L'obscurité arrivait, lente, digne et fière. On la voyait monter au flanc du mont Roger, elle hésitait, puis gagnait la combe, lentement, avec ses voiles sombres flottants. Elle s'étendait doucement sur les prés du bas de la montagne et repliait son écharpe sur le village pour se glisser dans les chambres et dans la grande salle. Enfant, je la regardais venir avec un frisson d'inquiétude et de plaisir.
Lorsqu'elle régnait partout, sur les bois, les friches, les forêts, aussi bien que dans la maison, je me blottissais près du haut poêle de faïence et je regardais ma grand-mère aller et venir avec, sur le visage et sur les mains, seuls visibles, les couleurs de La Tour et de Rembrandt. Alors, j'écoutais les bruit du dehors et j'essayais de reconstituer la vie terrible des sauvagines, l'agitation des lièvres et des chevreuils, les noires errances du sanglier et du blaireau. Mon grand-père me parlait si souvent de tout cela que, sans avoir jamais osé dépasser, après le crépuscule, le mur du petit jardin, je pouvais l'imaginer avec délices en toute liberté.

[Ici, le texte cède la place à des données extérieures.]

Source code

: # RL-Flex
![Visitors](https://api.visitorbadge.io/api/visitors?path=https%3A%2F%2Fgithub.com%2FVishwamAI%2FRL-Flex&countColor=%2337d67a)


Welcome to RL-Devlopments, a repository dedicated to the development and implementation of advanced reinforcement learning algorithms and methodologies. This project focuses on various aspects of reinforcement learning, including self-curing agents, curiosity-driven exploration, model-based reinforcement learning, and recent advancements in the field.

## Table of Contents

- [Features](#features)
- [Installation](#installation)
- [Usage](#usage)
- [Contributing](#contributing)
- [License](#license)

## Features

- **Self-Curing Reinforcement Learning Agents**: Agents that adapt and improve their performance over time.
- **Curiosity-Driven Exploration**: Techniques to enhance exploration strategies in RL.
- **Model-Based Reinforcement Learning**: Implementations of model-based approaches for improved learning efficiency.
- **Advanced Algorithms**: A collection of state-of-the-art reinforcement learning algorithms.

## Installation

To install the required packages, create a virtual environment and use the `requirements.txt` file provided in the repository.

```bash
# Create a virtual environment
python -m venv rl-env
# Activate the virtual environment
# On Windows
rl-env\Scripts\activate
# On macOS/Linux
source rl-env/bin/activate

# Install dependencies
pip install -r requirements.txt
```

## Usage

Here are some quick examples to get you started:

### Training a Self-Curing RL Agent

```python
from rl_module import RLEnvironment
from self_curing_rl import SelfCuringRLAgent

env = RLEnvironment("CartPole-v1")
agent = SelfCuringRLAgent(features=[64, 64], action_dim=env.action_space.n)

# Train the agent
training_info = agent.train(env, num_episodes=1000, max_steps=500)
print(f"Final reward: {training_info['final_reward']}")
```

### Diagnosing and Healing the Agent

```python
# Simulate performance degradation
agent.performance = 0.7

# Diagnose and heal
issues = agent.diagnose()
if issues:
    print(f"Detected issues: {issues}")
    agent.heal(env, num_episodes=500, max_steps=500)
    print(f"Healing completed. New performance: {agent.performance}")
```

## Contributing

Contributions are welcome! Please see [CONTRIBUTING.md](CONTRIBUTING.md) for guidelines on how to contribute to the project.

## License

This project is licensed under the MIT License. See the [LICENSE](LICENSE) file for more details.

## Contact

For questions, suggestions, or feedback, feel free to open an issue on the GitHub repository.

Un soir, j'en étais là de mes fantasmes, il était très tard et mon grand-père n'était pas encore rentré. Tout à coup on entendit son pas puis son coup de pouce sur la chevillette. Le loquet claqua sec et le Vieux entra. Son visage reflétait une grand exaltation.
A voix basse, il parla à ma grand-mère qui leva les bras au ciel. Il posa son fusil, puis il alluma une bougie et descendit au bûcher, prit un sac et une brouette et me fit signe de le suivre.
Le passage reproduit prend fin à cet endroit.